[personal profile] mjg59
First, read these slides. Done? Good.

Hypervisors present a smaller attack surface than containers. This is somewhat mitigated in containers by using seccomp, selinux and restricting capabilities in order to reduce the number of kernel entry points that untrusted code can touch, but even so there is simply a greater quantity of privileged code available to untrusted apps in a container environment when compared to a hypervisor environment[1].

Does this mean containers provide reduced security? That's an arguable point. In the event of a new kernel vulnerability, container-based deployments merely need to upgrade the kernel on the host and restart all the containers. Full VMs need to upgrade the kernel in each individual image, which takes longer and may be delayed due to the additional disruption. In the event of a flaw in some remotely accessible code running in your image, an attacker's ability to cause further damage may be restricted by the existing seccomp and capabilities configuration in a container. They may be able to escalate to a more privileged user in a full VM.

I'm not really compelled by either of these arguments. Both argue that the security of your container is improved, but in almost all cases exploiting these vulnerabilities would require that an attacker already be able to run arbitrary code in your container. Many container deployments are task-specific rather than running a full system, and in that case your attacker is already able to compromise pretty much everything within the container. The argument's stronger in the Virtual Private Server case, but there you're trading that off against losing some other security features - sure, you're deploying seccomp, but you can't use selinux inside your container, because the policy isn't per-namespace[2].

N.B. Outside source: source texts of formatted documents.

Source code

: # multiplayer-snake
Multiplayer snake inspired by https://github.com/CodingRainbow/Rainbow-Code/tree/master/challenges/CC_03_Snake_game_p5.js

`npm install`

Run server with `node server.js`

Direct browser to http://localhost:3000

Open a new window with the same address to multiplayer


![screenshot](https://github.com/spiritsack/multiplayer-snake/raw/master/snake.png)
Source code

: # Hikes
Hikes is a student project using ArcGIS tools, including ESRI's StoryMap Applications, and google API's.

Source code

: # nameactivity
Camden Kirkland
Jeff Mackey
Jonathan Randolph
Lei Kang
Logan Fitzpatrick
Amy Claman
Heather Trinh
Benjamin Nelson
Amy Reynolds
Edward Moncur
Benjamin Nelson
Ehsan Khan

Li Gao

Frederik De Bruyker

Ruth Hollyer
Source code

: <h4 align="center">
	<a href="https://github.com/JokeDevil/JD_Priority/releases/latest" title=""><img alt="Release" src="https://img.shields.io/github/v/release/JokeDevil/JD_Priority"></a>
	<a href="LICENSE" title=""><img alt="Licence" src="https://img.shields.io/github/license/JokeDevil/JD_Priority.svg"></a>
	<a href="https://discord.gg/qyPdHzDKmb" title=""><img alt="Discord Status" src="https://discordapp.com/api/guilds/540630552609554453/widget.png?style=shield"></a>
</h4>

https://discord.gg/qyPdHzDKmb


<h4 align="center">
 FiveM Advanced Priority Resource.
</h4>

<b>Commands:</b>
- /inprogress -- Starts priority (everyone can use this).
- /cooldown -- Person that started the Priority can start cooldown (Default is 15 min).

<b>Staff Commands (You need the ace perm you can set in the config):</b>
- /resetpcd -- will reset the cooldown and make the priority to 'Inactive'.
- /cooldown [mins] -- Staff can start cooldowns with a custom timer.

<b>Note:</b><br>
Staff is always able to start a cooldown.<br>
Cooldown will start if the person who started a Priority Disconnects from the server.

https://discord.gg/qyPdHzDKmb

So that seems like kind of a wash - there's maybe marginal increases in practical security for certain kinds of deployment, and perhaps marginal decreases for others. We end up coming back to the attack surface, and it seems inevitable that that's always going to be larger in container environments. The question is, does it matter? If the larger attack surface still only results in one more vulnerability per thousand years, you probably don't care. The aim isn't to get containers to the same level of security as hypervisors, it's to get them close enough that the difference doesn't matter.

I don't think we're there yet. Searching the kernel for bugs triggered by Trinity shows plenty of cases where the kernel screws up from unprivileged input[3]. A sufficiently strong seccomp policy plus tight restrictions on the ability of a container to touch /proc, /sys and /dev helps a lot here, but it's not full coverage. The presentation I linked to at the top of this post suggests using the grsec patches - these will tend to mitigate several (but not all) kernel vulnerabilities, but there's tradeoffs in (a) ease of management (having to build your own kernels) and (b) performance (several of the grsec options reduce performance).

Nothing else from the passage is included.